Democratizing transportation

STREETLIFE - Nigel Paul C. Villarete - The Philippine Star

(Part 2)

Last week, we said 80 percent of the people being served by a road are carried over 20 percent of the road space, while 20 percent of the passengers use 80 percent of the road space.  Or something like that.  It’s not also exactly the 80-20 ratio but fairly close to it.  But definitely quite far from the equality that is the cornerstone of what we consider a democratic society.  That’s why the transport sector maybe considered the last bastion of inequality in a society characterized as “governed for the people, by the people, and of the people.”  And not too many people notice.

If you have a car, try driving the entire length of N. Bacalso Ave. from Bulacao up to the downtown-uptown area between 6 and 8 o’clock in the morning.  You’ll see scores of our fellow city dwellers lining up the side of the road waiting for jeepneys to take them to work or school.  Definitely you don’t have a queue there; it’s a free-for-all, survival of the fittest kind of thing, where the old, the women and children, and the physically-challenged are always at a disadvantage.  It is so commonplace; we all seem to simply accept it as normal.

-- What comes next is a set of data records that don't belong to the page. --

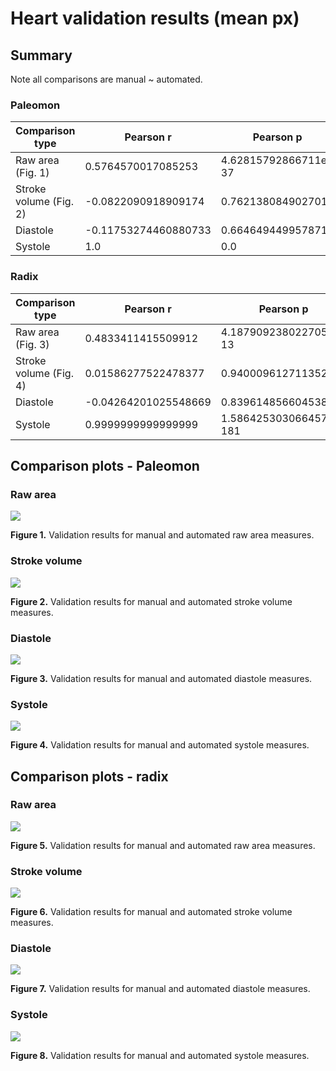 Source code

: 
# Heart validation results (mean px)

## Summary 

Note all comparisons are manual ~ automated.

### Paleomon 

Comparison type | Pearson r | Pearson p | MSE | RMSE | Offset mean | Offset sd
--- | --- | --- | --- | --- | --- | ---
Raw area (Fig. 1) | 0.5764570017085253 | 4.62815792866711e-37 | 0.07365128547328822 | 0.271387703246275 |  |  
Stroke volume (Fig. 2) | -0.0822090918909174 | 0.7621380849027015 | 0.20925523428721365 | 0.4574442417248398 |  | 
Diastole | -0.11753274460880733 | 0.6646494499578716 | 0.30297905367577677 | 0.5504353310569524 | 2.0 | 3.9210967853395307
Systole | 1.0 | 0.0 | 0.39651998916230224 | 0.6296983318719387 | 0.3125 | 0.9164298936634487

### Radix 

Comparison type | Pearson r | Pearson p | MSE | RMSE | Offset mean | Offset sd
--- | --- | --- | --- | --- | --- | ---
Raw area (Fig. 3) | 0.4833411415509912 | 4.187909238022705e-13 | 0.0801680477442436 | 0.28313962588137254 |  | 
Stroke volume (Fig. 4) | 0.01586277522478377 | 0.9400096127113523 | 0.16886811635905094 | 0.410935659634268 |  | 
Diastole | -0.04264201025548669 | 0.8396148566045388 | 0.16243691633042454 | 0.4030346341574438 | 0.92 | 0.7959899496852959
Systole | 0.9999999999999999 | 1.5864253030664577e-181 | 0.17138693279375186 | 0.4139890491229833 | 0.24 | 0.9911609354691094

## Comparison plots - Paleomon

### Raw area 

<img src='https://github.com/zibbini/misc_embryoPhenomics/blob/master/python/stroke-volume/heartcv/validation/plots/paleomon_areas.png'>

**Figure 1.** Validation results for manual and automated raw area measures.

### Stroke volume

<img src='https://github.com/zibbini/misc_embryoPhenomics/blob/master/python/stroke-volume/heartcv/validation/plots/paleomon_sv.png'>

**Figure 2.** Validation results for manual and automated stroke volume measures.

### Diastole

<img src='https://github.com/zibbini/misc_embryoPhenomics/blob/master/python/stroke-volume/heartcv/validation/plots/paleomon_d.png'>

**Figure 3.** Validation results for manual and automated diastole measures.

### Systole

<img src='https://github.com/zibbini/misc_embryoPhenomics/blob/master/python/stroke-volume/heartcv/validation/plots/paleomon_s.png'>

**Figure 4.** Validation results for manual and automated systole measures.

## Comparison plots - radix

### Raw area 

<img src='https://github.com/zibbini/misc_embryoPhenomics/blob/master/python/stroke-volume/heartcv/validation/plots/radix_areas.png'>

**Figure 5.** Validation results for manual and automated raw area measures.

### Stroke volume

<img src='https://github.com/zibbini/misc_embryoPhenomics/blob/master/python/stroke-volume/heartcv/validation/plots/radix_sv.png'>

**Figure 6.** Validation results for manual and automated stroke volume measures.

### Diastole

<img src='https://github.com/zibbini/misc_embryoPhenomics/blob/master/python/stroke-volume/heartcv/validation/plots/radix_d.png'>

**Figure 7.** Validation results for manual and automated diastole measures.

### Systole

<img src='https://github.com/zibbini/misc_embryoPhenomics/blob/master/python/stroke-volume/heartcv/validation/plots/radix_s.png'>

**Figure 8.** Validation results for manual and automated systole measures.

In striving to get a ride ahead of the others, people outwit each other and rush towards oncoming jeepneys, jostling to enter the rear to get a seat, with a few just hanging on at the back, inspite of the rules prohibiting it.  And so in the early mornings, half of the outer lanes of a 4-lane road is always full of waiting passengers, or even the whole lane, since oncoming vehicles certainly could not use half a lane.  And since jeepneys stop every few meters to load/unload passengers, that outer lane actually carries a fourth of its supposed capacity.  That’s how inefficient our present road system is.  We’re complaining of traffic jams.  But in reality, the roads carry only less than 70% of its capacity.  Even on peak hours.  Especially on peak hours since traffic jams slow down traffic even further and decrease the capacity.

Yet the few who own cars, and who still manage to be comfortable in air-conditioned interiors are the first to complain of traffic congestion.  Some quarters have already demanded, correctly in fact, that the road should be shared to everybody – to allocate space for people who walk or ride bicycles.  We hear all sorts of sectorial demands for pedestrian lanes, bicycle lanes, motorcycle lanes, and other lanes we can think of.  Then we add that heavy trucks should be banned or garbage trucks should not pass these ways.  How unfair can we get?  And if we do allocate road space as such, we need at least 8 to 10-lane roads just to give at least a lane to every kind of road user.  How absurd can we get?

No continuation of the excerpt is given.